Efficiently match multiple regexes in Python

B

6

17

Lexical analyzers are quite easy to write when you have regexes. Today I wanted to write a simple general analyzer in Python, and came up with:

import re
import sys

class Token(object):
    """ A simple Token structure.
        Contains the token type, value and position. 
    """
    def __init__(self, type, val, pos):
        self.type = type
        self.val = val
        self.pos = pos

    def __str__(self):
        return '%s(%s) at %s' % (self.type, self.val, self.pos)


class LexerError(Exception):
    """ Lexer error exception.

        pos:
            Position in the input line where the error occurred.
    """
    def __init__(self, pos):
        self.pos = pos


class Lexer(object):
    """ A simple regex-based lexer/tokenizer.

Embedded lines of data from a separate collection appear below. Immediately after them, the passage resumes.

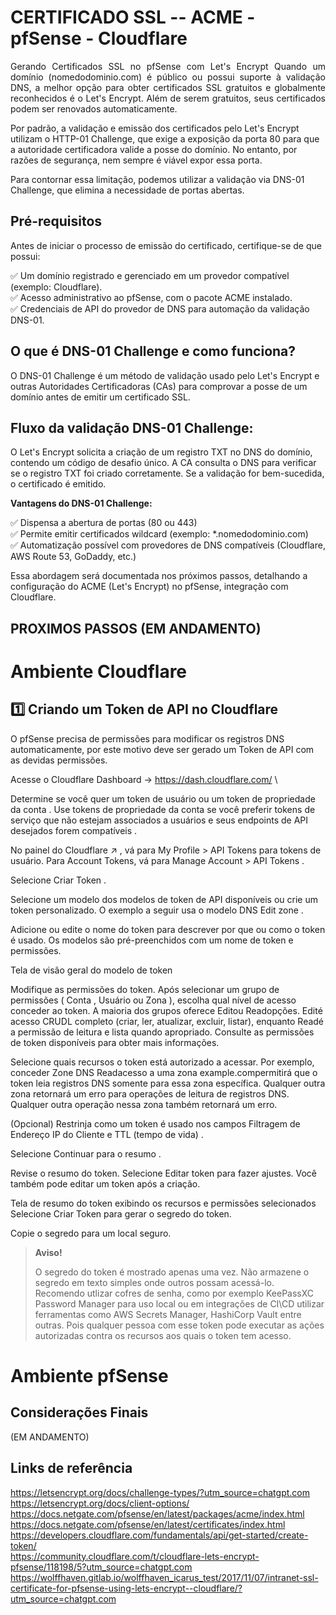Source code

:# CERTIFICADO SSL -- ACME - pfSense - Cloudflare

<p align="justify">
Gerando Certificados SSL no pfSense com Let's Encrypt
Quando um domínio (nomedodominio.com) é público ou possui suporte à validação DNS, a melhor opção para obter certificados SSL gratuitos e globalmente reconhecidos é o Let's Encrypt. Além de serem gratuitos, seus certificados podem ser renovados automaticamente.

Por padrão, a validação e emissão dos certificados pelo Let's Encrypt utilizam o HTTP-01 Challenge, que exige a exposição da porta 80 para que a autoridade certificadora valide a posse do domínio. No entanto, por razões de segurança, nem sempre é viável expor essa porta.

Para contornar essa limitação, podemos utilizar a validação via DNS-01 Challenge, que elimina a necessidade de portas abertas.

## Pré-requisitos
Antes de iniciar o processo de emissão do certificado, certifique-se de que possui:

✅ Um domínio registrado e gerenciado em um provedor compatível (exemplo: Cloudflare).\
✅ Acesso administrativo ao pfSense, com o pacote ACME instalado.\
✅ Credenciais de API do provedor de DNS para automação da validação DNS-01.


## O que é DNS-01 Challenge e como funciona?
O DNS-01 Challenge é um método de validação usado pelo Let's Encrypt e outras Autoridades Certificadoras (CAs) para comprovar a posse de um domínio antes de emitir um certificado SSL.

## Fluxo da validação DNS-01 Challenge:
O Let's Encrypt solicita a criação de um registro TXT no DNS do domínio, contendo um código de desafio único.
A CA consulta o DNS para verificar se o registro TXT foi criado corretamente.
Se a validação for bem-sucedida, o certificado é emitido.

**Vantagens do DNS-01 Challenge:**

✅ Dispensa a abertura de portas (80 ou 443)\
✅ Permite emitir certificados wildcard (exemplo: *.nomedodominio.com)\
✅ Automatização possível com provedores de DNS compatíveis (Cloudflare, AWS Route 53, GoDaddy, etc.)

Essa abordagem será documentada nos próximos passos, detalhando a configuração do ACME (Let's Encrypt) no pfSense, integração com Cloudflare.

## PROXIMOS PASSOS (EM ANDAMENTO)

# Ambiente Cloudflare

## 1️⃣ Criando um Token de API no Cloudflare

O pfSense precisa de permissões para modificar os registros DNS automaticamente, por este motivo deve ser gerado um Token de API com as devidas permissões.

Acesse o Cloudflare Dashboard → https://dash.cloudflare.com/ \

Determine se você quer um token de usuário ou um token de propriedade da conta . Use tokens de propriedade da conta se você preferir tokens de serviço que não estejam associados a usuários e seus endpoints de API desejados forem compatíveis .

No painel do Cloudflare ↗ , vá para My Profile > API Tokens para tokens de usuário. Para Account Tokens, vá para Manage Account > API Tokens .

Selecione Criar Token .

Selecione um modelo dos modelos de token de API disponíveis ou crie um token personalizado. O exemplo a seguir usa o modelo DNS Edit zone .

Adicione ou edite o nome do token para descrever por que ou como o token é usado. Os modelos são pré-preenchidos com um nome de token e permissões.

Tela de visão geral do modelo de token

Modifique as permissões do token. Após selecionar um grupo de permissões ( Conta , Usuário ou Zona ), escolha qual nível de acesso conceder ao token. A maioria dos grupos oferece Editou Readopções. Edité acesso CRUDL completo (criar, ler, atualizar, excluir, listar), enquanto Readé a permissão de leitura e lista quando apropriado. Consulte as permissões de token disponíveis para obter mais informações.

Selecione quais recursos o token está autorizado a acessar. Por exemplo, conceder Zone DNS Readacesso a uma zona example.compermitirá que o token leia registros DNS somente para essa zona específica. Qualquer outra zona retornará um erro para operações de leitura de registros DNS. Qualquer outra operação nessa zona também retornará um erro.

(Opcional) Restrinja como um token é usado nos campos Filtragem de Endereço IP do Cliente e TTL (tempo de vida) .

Selecione Continuar para o resumo .

Revise o resumo do token. Selecione Editar token para fazer ajustes. Você também pode editar um token após a criação.

Tela de resumo do token exibindo os recursos e permissões selecionados
Selecione Criar Token para gerar o segredo do token.

Copie o segredo para um local seguro.
>
>**Aviso!**
>
>  O segredo do token é mostrado apenas uma vez. Não armazene o segredo em texto simples onde outros possam acessá-lo.
>Recomendo utlizar cofres de senha, como por exemplo KeePassXC Password Manager para uso local ou em integrações de CI\CD utilizar ferramentas como AWS Secrets Manager, HashiCorp Vault entre outras.
>Pois qualquer pessoa com esse token pode executar as ações autorizadas contra os recursos aos quais o token tem acesso.
>
# Ambiente pfSense

##

## Considerações Finais
(EM ANDAMENTO)
## Links de referência

https://letsencrypt.org/docs/challenge-types/?utm_source=chatgpt.com \
https://letsencrypt.org/docs/client-options/ \
https://docs.netgate.com/pfsense/en/latest/packages/acme/index.html \
https://docs.netgate.com/pfsense/en/latest/certificates/index.html \
https://developers.cloudflare.com/fundamentals/api/get-started/create-token/ \
https://community.cloudflare.com/t/cloudflare-lets-encrypt-pfsense/118198/5?utm_source=chatgpt.com \
https://wolffhaven.gitlab.io/wolffhaven_icarus_test/2017/11/07/intranet-ssl-certificate-for-pfsense-using-lets-encrypt--cloudflare/?utm_source=chatgpt.com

        See below for an example of usage.
    """
    def __init__(self, rules, skip_whitespace=True):
        """ Create a lexer.

            rules:
                A list of rules. Each rule is a `regex, type`
                pair, where `regex` is the regular expression used
                to recognize the token and `type` is the type
                of the token to return when it's recognized.

            skip_whitespace:
                If True, whitespace (\s+) will be skipped and not
                reported by the lexer. Otherwise, you have to 
                specify your rules for whitespace, or it will be
                flagged as an error.
        """
        self.rules = []

        for regex, type in rules:
            self.rules.append((re.compile(regex), type))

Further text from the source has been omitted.